Wrong on both counts. Well kind of.
I have been out and about a bit over the last week or so, more so than I’d have liked since days off work are supposed to go hand in hand with long sleep ins. It never quite works out that way which is somewhat annoying. Still, I could have dragged myself away from bed or the television for long enough to blog.
But I didn’t.
So maybe I just didn’t have anything to say..?
Wrong there too. In fact I intended to blog… Several times. But I just didn’t get there.
I wanted to blog about the preparations for the stupid half century party that I was pushed to have; and then left to organise. I could have blogged about the Highland Fricking Dancers that I wasn’t going to be getting. I could have blogged about my trip to the country or housework. Could have blogged about the fear I am experiencing as the Harridan moves closer and the texts re the kid staying are coming a lot more regularly. But none of them made the cut.
I especially wanted to run to the computer and somewhat gleefully blog about Kid 3 – who just happened to call me on the night of my birthday. You are probably wondering what the hell he called me about; given that I’m such a witch; a bunhilda! And to be honest, when the Squeeze handed me the phone I thought okay, he’s been brow beaten into giving a perfunctory ‘happy birthday’; and all the while he will be wishing me dead under his breath. Maybe a little torture prior to death. Maybe a lot of torture.
No. Wrong again. Instead, he wished me a happy birthday; asked me about my day and what I received and then continued on to apologise for being ‘a smart arse’ the weekend prior when he had been in Casa Oakleigh.
Astounding. So I’m not imagining that sulky ‘smart arse’ tone with the “are you finished..?” Humph! I told that idiot Squeeze this was the case, but he refused to see or acknowledge that this was the case.
To the kid; well I thanked him and said that although it may not seem like it; or he may figure it was so long ago I wouldn’t have a clue – but I was actually a kid too once – and left it at that. And truth tell, our meeting this weekend was much more pleasant.
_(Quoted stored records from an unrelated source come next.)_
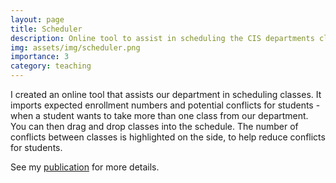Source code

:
 ```yaml
---
layout: page
title: Scheduler
description: Online tool to assist in scheduling the CIS departments classes
img: assets/img/scheduler.png
importance: 3
category: teaching
---
```


I created an online tool that assists our department in scheduling classes. It imports expected enrollment numbers and potential conflicts for students - when a student wants to take more than one class from our department. You can then drag and drop classes into the schedule. The number of conflicts between classes is highlighted on the side, to help reduce conflicts for students.

See my [publication](https://files.eric.ed.gov/fulltext/EJ1258195.pdf) for more details.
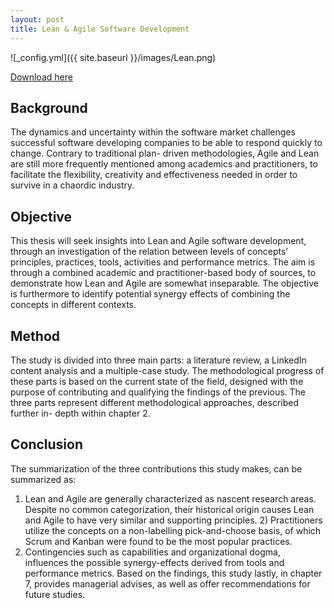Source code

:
 ```yaml
---
layout: post
title: Lean & Agile Software Development 
---
```


![_config.yml]({{ site.baseurl }}/images/Lean.png)

[Download here](https://github.com/Kisgus/Kisgus.github.io/blob/master/images/Public_Thesis.pdf)
    

## Background

The dynamics and uncertainty within the software market challenges successful software developing companies to be able to respond quickly to change. Contrary to traditional plan- driven methodologies, Agile and Lean are still more frequently mentioned among academics and practitioners, to facilitate the flexibility, creativity and effectiveness needed in order to survive in a chaordic industry.

## Objective
This thesis will seek insights into Lean and Agile software development, through an investigation of the relation between levels of concepts’ principles, practices, tools, activities and performance metrics. The aim is through a combined academic and practitioner-based body of sources, to demonstrate how Lean and Agile are somewhat inseparable. The objective is furthermore to identify potential synergy effects of combining the concepts in different contexts.

## Method
The study is divided into three main parts: a literature review, a LinkedIn content analysis and a multiple-case study. The methodological progress of these parts is based on the current state of the field, designed with the purpose of contributing and qualifying the findings of the previous. The three parts represent different methodological approaches, described further in- depth within chapter 2.

## Conclusion
The summarization of the three contributions this study makes, can be summarized as:
1) Lean and Agile are generally characterized as nascent research areas. Despite no common categorization, their historical origin causes Lean and Agile to have very similar and supporting principles. 2) Practitioners utilize the concepts on a non-labelling pick-and-choose basis, of which Scrum and Kanban were found to be the most popular practices.
3) Contingencies such as capabilities and organizational dogma, influences the possible synergy-effects derived from tools and performance metrics. Based on the findings, this study lastly, in chapter 7, provides managerial advises, as well as offer recommendations for future studies.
I still don’t want that damned Harridan upping the ante on kidsville; because firstly, I can’t stand the mess and secondly, he is no longer a little kid that needs babysitting. I’m sure when she buggers off out, he skids through the house in his modern version of risky business!
Oh. And as for the title – well suffice to say that I didn’t finish cleaning up after the party until last night. 2 days of living in hell. The upside was my sister vomited on the way home (always the sign of a great party!) and at the conclusion of the night, I had 3 bottles of Moet in the fridge! Yay!